PROVIDED MATERIAL:
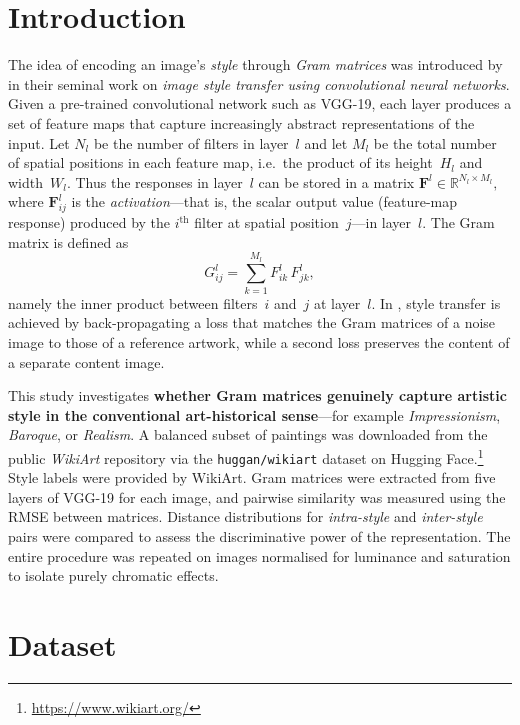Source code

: \documentclass[a4paper,11pt]{article}
\begin{document}
\section{Introduction}
The idea of encoding an image’s \emph{style} through \emph{Gram matrices} was introduced by \textcite{gatys2016} in their seminal work on \emph{image style transfer using convolutional neural networks}.
Given a pre-trained convolutional network such as VGG-19, each layer produces a set of feature maps that capture increasingly abstract representations of the input.  
Let $N_{l}$ be the number of filters in layer~$l$ and let $M_{l}$ be the total number of spatial positions in each feature map, i.e.\ the product of its height~$H_{l}$ and width~$W_{l}$.  
Thus the responses in layer~$l$ can be stored in a matrix $\boldsymbol{F}^{l}\in\mathbb{R}^{N_{l}\times M_{l}},$
where $\boldsymbol{F}^{l}_{ij}$ is the \emph{activation}—that is, the scalar output value (feature-map response) produced by the $i^{\text{th}}$ filter at spatial position~$j$—in layer~$l$.  
The Gram matrix is defined as
\begin{equation}
    G_{ij}^l = \sum_{k=1}^{M_l} F_{ik}^l \, F_{jk}^l,
    \label{eq:gram}
\end{equation}
namely the inner product between filters~$i$ and~$j$ at layer~$l$. In \textcite{gatys2016}, style transfer is achieved by back‑propagating a loss that matches the Gram matrices of a noise image to those of a reference artwork, while a second loss preserves the content of a separate content image.

\medskip
This study investigates \textbf{whether Gram matrices genuinely capture artistic style in the conventional art-historical sense}—for example \emph{Impressionism}, \emph{Baroque}, or \emph{Realism}.
A balanced subset of paintings was downloaded from the public \emph{WikiArt} repository via the \texttt{huggan/wikiart} dataset on Hugging Face.\footnote{\url{https://www.wikiart.org/}}
Style labels were provided by WikiArt.
Gram matrices were extracted from five layers of VGG-19 for each image, and pairwise similarity was measured using the RMSE between matrices.
Distance distributions for \emph{intra-style} and \emph{inter-style} pairs were compared to assess the discriminative power of the representation.
The entire procedure was repeated on images normalised for luminance and saturation to isolate purely chromatic effects.

\section{Dataset}
\end{document}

ASSIGNMENT:
Please output all of the data exactly as given, omitting any images it holds.

TASK ANSWER:
Source code

: \documentclass[a4paper,11pt]{article}
\begin{document}
\section{Introduction}
The idea of encoding an image’s \emph{style} through \emph{Gram matrices} was introduced by \textcite{gatys2016} in their seminal work on \emph{image style transfer using convolutional neural networks}.
Given a pre-trained convolutional network such as VGG-19, each layer produces a set of feature maps that capture increasingly abstract representations of the input.  
Let $N_{l}$ be the number of filters in layer~$l$ and let $M_{l}$ be the total number of spatial positions in each feature map, i.e.\ the product of its height~$H_{l}$ and width~$W_{l}$.  
Thus the responses in layer~$l$ can be stored in a matrix $\boldsymbol{F}^{l}\in\mathbb{R}^{N_{l}\times M_{l}},$
where $\boldsymbol{F}^{l}_{ij}$ is the \emph{activation}—that is, the scalar output value (feature-map response) produced by the $i^{\text{th}}$ filter at spatial position~$j$—in layer~$l$.  
The Gram matrix is defined as
\begin{equation}
    G_{ij}^l = \sum_{k=1}^{M_l} F_{ik}^l \, F_{jk}^l,
    \label{eq:gram}
\end{equation}
namely the inner product between filters~$i$ and~$j$ at layer~$l$. In \textcite{gatys2016}, style transfer is achieved by back‑propagating a loss that matches the Gram matrices of a noise image to those of a reference artwork, while a second loss preserves the content of a separate content image.

\medskip
This study investigates \textbf{whether Gram matrices genuinely capture artistic style in the conventional art-historical sense}—for example \emph{Impressionism}, \emph{Baroque}, or \emph{Realism}.
A balanced subset of paintings was downloaded from the public \emph{WikiArt} repository via the \texttt{huggan/wikiart} dataset on Hugging Face.\footnote{\url{https://www.wikiart.org/}}
Style labels were provided by WikiArt.
Gram matrices were extracted from five layers of VGG-19 for each image, and pairwise similarity was measured using the RMSE between matrices.
Distance distributions for \emph{intra-style} and \emph{inter-style} pairs were compared to assess the discriminative power of the representation.
The entire procedure was repeated on images normalised for luminance and saturation to isolate purely chromatic effects.

\section{Dataset}
\end{document}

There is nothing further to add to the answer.